(Data records)
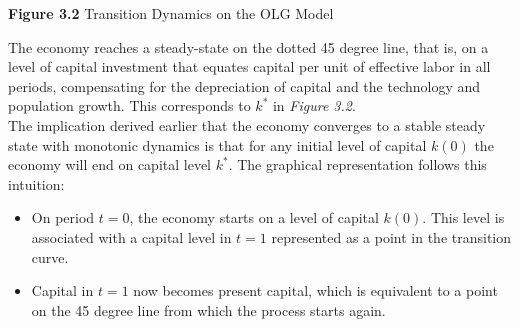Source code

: \begin{center}
\textbf{Figure 3.2} Transition Dynamics on the OLG Model\\

\end{center}

The economy reaches a steady-state on the dotted 45 degree line, that is, on a level of capital investment that equates capital per unit of effective labor in all periods, compensating for the depreciation of capital and the technology and population growth. This corresponds to $k^*$ in \textit{Figure 3.2}.\\

The implication derived earlier that the economy converges to a stable steady state with monotonic dynamics is that for any initial level of capital $k(0)$ the economy will end on capital level $k^*$. The graphical representation follows this intuition:
\begin{itemize}
\item On period $t=0$, the economy starts on a level of capital $k(0)$. This level is associated with a capital level in $t=1$ represented as a point in the transition curve. 
\item Capital in $t=1$ now becomes present capital, which is equivalent to a point on the 45 degree line from which the process starts again. 
\end{itemize}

AIM OF THE EXERCISE: Print only the lines from the first line of the data above through the one containing "the transition curve.", exactly as they are, with pictures omitted.

RESPONSE TO THIS EXERCISE:
Source code

: \begin{center}
\textbf{Figure 3.2} Transition Dynamics on the OLG Model\\

\end{center}

The economy reaches a steady-state on the dotted 45 degree line, that is, on a level of capital investment that equates capital per unit of effective labor in all periods, compensating for the depreciation of capital and the technology and population growth. This corresponds to $k^*$ in \textit{Figure 3.2}.\\

The implication derived earlier that the economy converges to a stable steady state with monotonic dynamics is that for any initial level of capital $k(0)$ the economy will end on capital level $k^*$. The graphical representation follows this intuition:
\begin{itemize}
\item On period $t=0$, the economy starts on a level of capital $k(0)$. This level is associated with a capital level in $t=1$ represented as a point in the transition curve. 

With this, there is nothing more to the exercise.